If you’re a Maple Leafs fan with a weakness for juicy dressing-room drama, there haven’t been many better sources than Nazem Kadri’s new memoir, “Dreamer.”
Just one example: It’s the end of the 2015-16 season. The Leafs, in their successful tank for Auston Matthews, have finished dead last in the NHL. And Kadri, while he’s out with teammates at a season-wrapping party, gets a call from Leafs general manager Lou Lamoriello. The GM wants to see Kadri in his office the next morning at eight — “pretty early after a team party,” as Kadri writes.
And when Kadri sits down, Lamoriello — who won three Stanley Cups in New Jersey while crafting an image as hockey’s closest equivalent to a mafia don — wants information. Who was at the party? What were they up to? Where had they been?
Lou had me by the balls. He wanted names, he wanted places. A full interrogation. I was sweating,” writes Kadri in the book, co-authored by Dan Robson. “I knew a bunch of names. I knew what everyone was up to. We all did.”
Kadri, then a 25-year-old restricted free agent without a contract for the coming season, is concerned Lamoriello means business. “This isn’t good for you,” Lamoriello tells him. But he still refuses to snitch on his teammates.

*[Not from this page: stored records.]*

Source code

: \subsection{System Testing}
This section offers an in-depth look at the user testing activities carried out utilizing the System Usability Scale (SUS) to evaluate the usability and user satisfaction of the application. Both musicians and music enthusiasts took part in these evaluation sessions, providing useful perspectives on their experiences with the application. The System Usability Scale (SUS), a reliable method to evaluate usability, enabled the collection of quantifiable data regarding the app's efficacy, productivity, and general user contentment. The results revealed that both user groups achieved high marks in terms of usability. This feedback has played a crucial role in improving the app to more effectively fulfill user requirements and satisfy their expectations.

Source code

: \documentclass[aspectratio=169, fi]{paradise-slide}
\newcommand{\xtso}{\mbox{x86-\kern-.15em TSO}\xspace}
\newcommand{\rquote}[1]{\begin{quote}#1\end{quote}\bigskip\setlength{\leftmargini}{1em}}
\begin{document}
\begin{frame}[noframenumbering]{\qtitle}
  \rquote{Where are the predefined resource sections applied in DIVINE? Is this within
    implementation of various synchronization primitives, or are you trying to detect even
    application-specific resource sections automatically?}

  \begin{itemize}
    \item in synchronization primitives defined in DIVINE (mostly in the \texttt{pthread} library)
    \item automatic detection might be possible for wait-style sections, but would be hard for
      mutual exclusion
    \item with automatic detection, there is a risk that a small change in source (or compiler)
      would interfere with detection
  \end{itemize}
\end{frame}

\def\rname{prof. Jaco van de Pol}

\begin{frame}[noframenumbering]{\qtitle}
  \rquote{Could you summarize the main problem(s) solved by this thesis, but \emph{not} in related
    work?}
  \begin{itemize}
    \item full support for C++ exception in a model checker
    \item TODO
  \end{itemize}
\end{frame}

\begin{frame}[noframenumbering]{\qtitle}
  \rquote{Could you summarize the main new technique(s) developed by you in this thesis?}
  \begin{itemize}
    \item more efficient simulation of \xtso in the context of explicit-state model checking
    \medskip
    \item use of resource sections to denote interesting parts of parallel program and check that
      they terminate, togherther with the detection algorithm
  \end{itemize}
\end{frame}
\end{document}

“When the Godfather tells you something isn’t good for you, you listen,” Kadri said. “For the next few days, I thought I was gone. I was almost certain my time in Toronto was done.”
Nazem Kadri book
But Lamoriello never does trade Kadri. To the contrary, it’s possible that moment is among the contributing factors that turns Kadri, once labelled a problem child by previous iterations of Toronto management, into one of Lamoriello’s favourite players, to the point that teammates rib Kadri as “Lou’s son.”
“He was testing me,” Kadri writes.
All these years later, Kadri has passed more than his share of tests. As he begins his 16th NHL season, now with the Calgary Flames, the 34-year-old Kadri is an unmitigated success, and an unlikely one. Not only has the kid from a humble Lebanese family in London, Ont. overcome persistent racism and no shortage of doubters to build a career worthy of $53 million (U.S.) in earnings to date. He’s also a two-time all-star and a Stanley Cup champion, thanks in part to a remarkable run with Colorado in 2022 that saw him return from surgery on a broken thumb to score a game-winning goal in the Cup final.